Nevertheless, and dispute the warning that the Alcatel case should have brought to employers, the traditional approach has remained largely unchanged. Employees continue to be dismissed without continuation of disability coverage. As I routinely advise our clients, if that is the case, and if there is no contractual basis to say the coverage should end, the employer is exposed to substantial liability. Unless they can negotiate a severance package that includes a full and final release, employers are well advised to look into replacement coverage for the employee. Not long after the Alcatel decision, some opportunistic insurers wrote to me and many other who practice in this area, offering “transitional coverage” during the notice period for this specific type of circumstance.
In the Canac Kitchens case, Mr. Justice Echlin awarded punitive damages in the amount of $15,000 as a result of Canac’s cavalier, malicious, and highhanded treatment in adopting what the Court repeatedly referred to as a “hardball approach”. Mr. Justice Echlin also considered awarding moral damages (what I have been referring to as The Damages Formerly Known As Wallace since the Supreme Court of Canada’s decision in Honda Canada Inc. v. Keays), but found that the specifics required had not been pleaded or proven.

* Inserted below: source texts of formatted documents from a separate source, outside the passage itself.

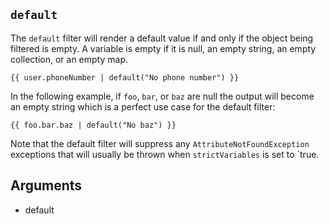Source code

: ## `default`
The `default` filter will render a default value if and only if the object being filtered is empty.
A variable is empty if it is null, an empty string, an empty collection, or an empty map.
```
{{ user.phoneNumber | default("No phone number") }}
```
In the following example, if `foo`, `bar`, or `baz` are null the output will become an empty string which is a perfect use case for the default filter:
```
{{ foo.bar.baz | default("No baz") }}
```
Note that the default filter will suppress any `AttributeNotFoundException` exceptions that will usually be thrown when `strictVariables` is set to `true.

## Arguments
- default
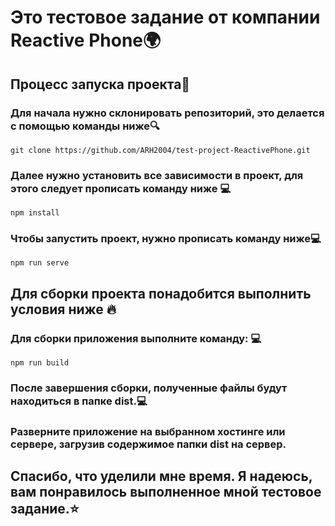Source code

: # Это тестовое задание от компании Reactive Phone🌍

## Процесс запуска проекта🚀

### Для начала нужно склонировать репозиторий, это делается с помощью команды ниже🔍

```
git clone https://github.com/ARH2004/test-project-ReactivePhone.git
```

### Далее нужно установить все зависимости в проект, для этого следует прописать команду ниже 💻

```
npm install
```

### Чтобы запустить проект, нужно прописать команду ниже💻

```
npm run serve
```

## Для сборки проекта понадобится выполнить условия ниже 🔥

### Для сборки приложения выполните команду: 💻

```
npm run build
```

### После завершения сборки, полученные файлы будут находиться в папке dist.💻

### Разверните приложение на выбранном хостинге или сервере, загрузив содержимое папки dist на сервер.

## Спасибо, что уделили мне время. Я надеюсь, вам понравилось выполненное мной тестовое задание.⭐️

If the Alcatel decision of a few years ago did not cause employers to take notice of the issue regarding damages for lost disability benefits, hopefully the Canac Kitchens case will. Employers will be best served by a contractual agreement that clearly states what forms of compensation will, and will not, continue during a period of salary and benefit continuance. Otherwise, they should be extremely cautious when dealing with dismissals, and ensure that they obtain a release or arrange alternative coverage so that they are not exposed to significant liability.